Content starts
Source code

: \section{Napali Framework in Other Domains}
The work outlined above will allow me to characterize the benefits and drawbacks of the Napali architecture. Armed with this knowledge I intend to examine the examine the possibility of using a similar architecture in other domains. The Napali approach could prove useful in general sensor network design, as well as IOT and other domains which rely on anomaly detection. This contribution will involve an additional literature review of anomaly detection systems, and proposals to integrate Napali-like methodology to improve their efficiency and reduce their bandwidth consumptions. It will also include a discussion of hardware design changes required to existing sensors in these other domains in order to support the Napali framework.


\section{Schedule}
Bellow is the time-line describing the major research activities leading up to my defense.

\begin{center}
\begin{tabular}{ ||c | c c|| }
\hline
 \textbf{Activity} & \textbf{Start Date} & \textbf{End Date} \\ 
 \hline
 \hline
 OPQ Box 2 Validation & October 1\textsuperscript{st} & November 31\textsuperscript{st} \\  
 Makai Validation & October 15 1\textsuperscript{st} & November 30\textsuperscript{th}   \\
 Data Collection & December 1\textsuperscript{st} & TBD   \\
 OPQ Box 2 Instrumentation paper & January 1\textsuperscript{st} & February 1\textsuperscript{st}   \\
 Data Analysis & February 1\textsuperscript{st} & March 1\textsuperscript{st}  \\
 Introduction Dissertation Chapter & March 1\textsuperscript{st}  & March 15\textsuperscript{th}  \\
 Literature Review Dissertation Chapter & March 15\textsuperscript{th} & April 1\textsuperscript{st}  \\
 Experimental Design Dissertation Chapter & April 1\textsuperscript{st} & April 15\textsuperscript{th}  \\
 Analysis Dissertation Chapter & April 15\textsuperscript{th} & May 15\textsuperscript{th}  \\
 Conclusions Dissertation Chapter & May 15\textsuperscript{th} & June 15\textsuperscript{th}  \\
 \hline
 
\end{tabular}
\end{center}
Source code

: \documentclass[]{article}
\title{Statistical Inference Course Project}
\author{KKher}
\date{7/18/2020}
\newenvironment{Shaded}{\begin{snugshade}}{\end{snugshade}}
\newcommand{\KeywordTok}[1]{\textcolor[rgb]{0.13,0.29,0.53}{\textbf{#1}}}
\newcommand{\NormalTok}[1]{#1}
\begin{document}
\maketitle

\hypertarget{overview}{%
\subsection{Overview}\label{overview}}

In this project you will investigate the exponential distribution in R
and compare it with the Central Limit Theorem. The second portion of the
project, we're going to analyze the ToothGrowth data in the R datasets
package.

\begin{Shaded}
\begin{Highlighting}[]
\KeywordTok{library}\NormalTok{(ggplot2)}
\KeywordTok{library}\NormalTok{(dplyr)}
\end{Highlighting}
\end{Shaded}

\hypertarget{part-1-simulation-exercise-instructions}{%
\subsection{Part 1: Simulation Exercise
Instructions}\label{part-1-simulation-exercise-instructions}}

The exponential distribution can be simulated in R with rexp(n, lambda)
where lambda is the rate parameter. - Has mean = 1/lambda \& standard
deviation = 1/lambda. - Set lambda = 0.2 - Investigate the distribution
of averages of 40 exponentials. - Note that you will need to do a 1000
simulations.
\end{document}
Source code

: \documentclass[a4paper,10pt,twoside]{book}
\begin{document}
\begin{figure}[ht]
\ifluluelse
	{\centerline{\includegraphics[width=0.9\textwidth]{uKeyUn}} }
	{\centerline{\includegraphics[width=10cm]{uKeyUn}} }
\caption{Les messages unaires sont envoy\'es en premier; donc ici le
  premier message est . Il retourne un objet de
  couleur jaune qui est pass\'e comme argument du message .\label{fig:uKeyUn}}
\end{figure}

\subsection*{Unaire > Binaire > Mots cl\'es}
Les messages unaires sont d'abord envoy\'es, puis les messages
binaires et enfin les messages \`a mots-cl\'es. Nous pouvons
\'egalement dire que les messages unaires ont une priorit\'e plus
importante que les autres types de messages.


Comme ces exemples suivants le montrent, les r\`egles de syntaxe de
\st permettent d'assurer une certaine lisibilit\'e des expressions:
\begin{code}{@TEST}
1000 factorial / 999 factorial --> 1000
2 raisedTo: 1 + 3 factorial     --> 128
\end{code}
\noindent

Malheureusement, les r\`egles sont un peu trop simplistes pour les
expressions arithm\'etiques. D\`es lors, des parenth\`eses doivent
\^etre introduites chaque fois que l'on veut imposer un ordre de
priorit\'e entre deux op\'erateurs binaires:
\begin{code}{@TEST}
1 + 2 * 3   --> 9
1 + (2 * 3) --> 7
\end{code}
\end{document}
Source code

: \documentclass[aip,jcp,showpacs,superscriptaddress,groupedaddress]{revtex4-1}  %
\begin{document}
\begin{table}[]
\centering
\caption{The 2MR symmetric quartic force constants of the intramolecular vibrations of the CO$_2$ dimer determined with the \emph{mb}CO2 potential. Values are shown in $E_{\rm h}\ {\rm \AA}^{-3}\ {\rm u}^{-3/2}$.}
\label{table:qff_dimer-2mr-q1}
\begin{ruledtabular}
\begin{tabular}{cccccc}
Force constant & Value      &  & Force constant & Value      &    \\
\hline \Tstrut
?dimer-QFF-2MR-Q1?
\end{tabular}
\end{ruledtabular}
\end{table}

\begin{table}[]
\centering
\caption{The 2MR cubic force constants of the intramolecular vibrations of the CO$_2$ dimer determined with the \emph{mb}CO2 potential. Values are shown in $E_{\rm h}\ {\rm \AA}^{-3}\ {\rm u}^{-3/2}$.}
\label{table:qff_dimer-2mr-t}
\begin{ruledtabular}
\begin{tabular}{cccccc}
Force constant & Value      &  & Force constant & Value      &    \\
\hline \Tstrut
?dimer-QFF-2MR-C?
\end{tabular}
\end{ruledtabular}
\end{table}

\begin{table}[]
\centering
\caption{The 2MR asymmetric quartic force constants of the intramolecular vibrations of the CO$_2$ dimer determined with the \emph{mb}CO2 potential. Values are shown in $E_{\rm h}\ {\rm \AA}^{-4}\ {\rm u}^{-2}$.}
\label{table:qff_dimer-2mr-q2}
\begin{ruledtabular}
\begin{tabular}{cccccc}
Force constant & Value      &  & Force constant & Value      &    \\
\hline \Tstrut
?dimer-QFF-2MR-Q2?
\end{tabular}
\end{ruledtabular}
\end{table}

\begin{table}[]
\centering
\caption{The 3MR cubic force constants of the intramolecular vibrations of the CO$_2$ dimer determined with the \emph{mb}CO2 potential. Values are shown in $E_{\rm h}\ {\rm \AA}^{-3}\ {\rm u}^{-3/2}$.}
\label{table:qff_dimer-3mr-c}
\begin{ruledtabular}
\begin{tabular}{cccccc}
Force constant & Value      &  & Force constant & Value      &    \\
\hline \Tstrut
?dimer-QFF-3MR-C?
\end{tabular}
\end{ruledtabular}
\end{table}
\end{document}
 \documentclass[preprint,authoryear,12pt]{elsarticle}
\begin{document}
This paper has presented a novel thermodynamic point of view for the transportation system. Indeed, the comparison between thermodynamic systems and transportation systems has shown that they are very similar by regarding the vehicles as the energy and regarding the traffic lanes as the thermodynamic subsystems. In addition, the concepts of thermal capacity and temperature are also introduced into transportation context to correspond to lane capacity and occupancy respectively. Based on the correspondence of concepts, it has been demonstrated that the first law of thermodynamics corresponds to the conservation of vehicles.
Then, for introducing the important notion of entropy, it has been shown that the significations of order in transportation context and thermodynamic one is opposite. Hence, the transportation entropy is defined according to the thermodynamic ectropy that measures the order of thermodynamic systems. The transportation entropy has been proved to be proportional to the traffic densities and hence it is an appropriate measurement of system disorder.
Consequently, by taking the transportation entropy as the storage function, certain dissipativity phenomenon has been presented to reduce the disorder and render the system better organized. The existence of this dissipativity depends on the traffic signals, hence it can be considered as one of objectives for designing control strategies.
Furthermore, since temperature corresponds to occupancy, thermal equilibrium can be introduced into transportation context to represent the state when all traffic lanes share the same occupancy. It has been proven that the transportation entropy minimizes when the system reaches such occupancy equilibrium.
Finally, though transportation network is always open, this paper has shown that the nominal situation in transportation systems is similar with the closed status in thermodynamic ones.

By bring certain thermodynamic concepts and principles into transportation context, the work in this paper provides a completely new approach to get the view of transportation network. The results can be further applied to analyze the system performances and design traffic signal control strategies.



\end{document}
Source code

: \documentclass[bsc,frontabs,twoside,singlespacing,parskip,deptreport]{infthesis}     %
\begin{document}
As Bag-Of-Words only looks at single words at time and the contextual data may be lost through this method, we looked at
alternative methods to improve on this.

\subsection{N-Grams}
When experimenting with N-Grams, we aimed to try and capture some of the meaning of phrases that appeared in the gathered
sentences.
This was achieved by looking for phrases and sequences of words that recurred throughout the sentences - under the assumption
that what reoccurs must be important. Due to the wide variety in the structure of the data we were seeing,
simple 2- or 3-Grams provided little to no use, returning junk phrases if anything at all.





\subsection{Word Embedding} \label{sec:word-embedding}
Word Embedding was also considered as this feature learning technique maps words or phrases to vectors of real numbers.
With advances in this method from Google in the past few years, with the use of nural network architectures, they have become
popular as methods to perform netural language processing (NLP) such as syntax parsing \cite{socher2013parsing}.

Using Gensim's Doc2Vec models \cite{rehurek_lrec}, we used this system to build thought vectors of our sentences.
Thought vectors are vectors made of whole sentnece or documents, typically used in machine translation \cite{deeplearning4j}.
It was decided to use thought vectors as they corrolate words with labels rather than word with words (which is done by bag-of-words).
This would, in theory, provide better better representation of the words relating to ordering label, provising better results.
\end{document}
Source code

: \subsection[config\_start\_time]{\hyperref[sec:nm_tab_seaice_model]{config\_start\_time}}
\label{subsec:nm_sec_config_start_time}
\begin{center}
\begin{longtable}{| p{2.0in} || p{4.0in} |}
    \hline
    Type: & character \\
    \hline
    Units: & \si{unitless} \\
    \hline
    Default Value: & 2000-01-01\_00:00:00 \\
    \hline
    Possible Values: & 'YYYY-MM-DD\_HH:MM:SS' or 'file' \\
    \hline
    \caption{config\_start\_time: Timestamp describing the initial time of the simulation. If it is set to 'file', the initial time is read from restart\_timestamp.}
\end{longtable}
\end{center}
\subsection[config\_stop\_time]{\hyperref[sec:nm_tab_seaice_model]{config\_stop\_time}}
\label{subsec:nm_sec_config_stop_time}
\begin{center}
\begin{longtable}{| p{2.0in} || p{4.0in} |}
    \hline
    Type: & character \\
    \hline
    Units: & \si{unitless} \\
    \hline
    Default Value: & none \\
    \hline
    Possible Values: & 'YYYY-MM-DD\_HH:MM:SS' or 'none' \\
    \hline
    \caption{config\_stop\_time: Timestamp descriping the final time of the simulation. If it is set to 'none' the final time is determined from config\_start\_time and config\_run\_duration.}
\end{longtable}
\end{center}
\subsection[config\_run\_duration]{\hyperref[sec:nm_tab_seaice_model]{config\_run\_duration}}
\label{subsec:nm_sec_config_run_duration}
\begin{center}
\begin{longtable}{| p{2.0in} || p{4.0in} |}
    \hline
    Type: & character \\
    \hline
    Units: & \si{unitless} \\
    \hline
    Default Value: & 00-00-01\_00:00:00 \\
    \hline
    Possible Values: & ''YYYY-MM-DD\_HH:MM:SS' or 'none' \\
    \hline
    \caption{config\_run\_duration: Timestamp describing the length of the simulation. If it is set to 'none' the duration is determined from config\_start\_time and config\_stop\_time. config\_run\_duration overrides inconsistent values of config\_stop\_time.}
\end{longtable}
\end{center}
Content ends
Problem statement — Only lines that include "centerline" belong in the answer; return them from the entries above.

Answer section —
	{\centerline{\includegraphics[width=0.9\textwidth]{uKeyUn}} }
	{\centerline{\includegraphics[width=10cm]{uKeyUn}} }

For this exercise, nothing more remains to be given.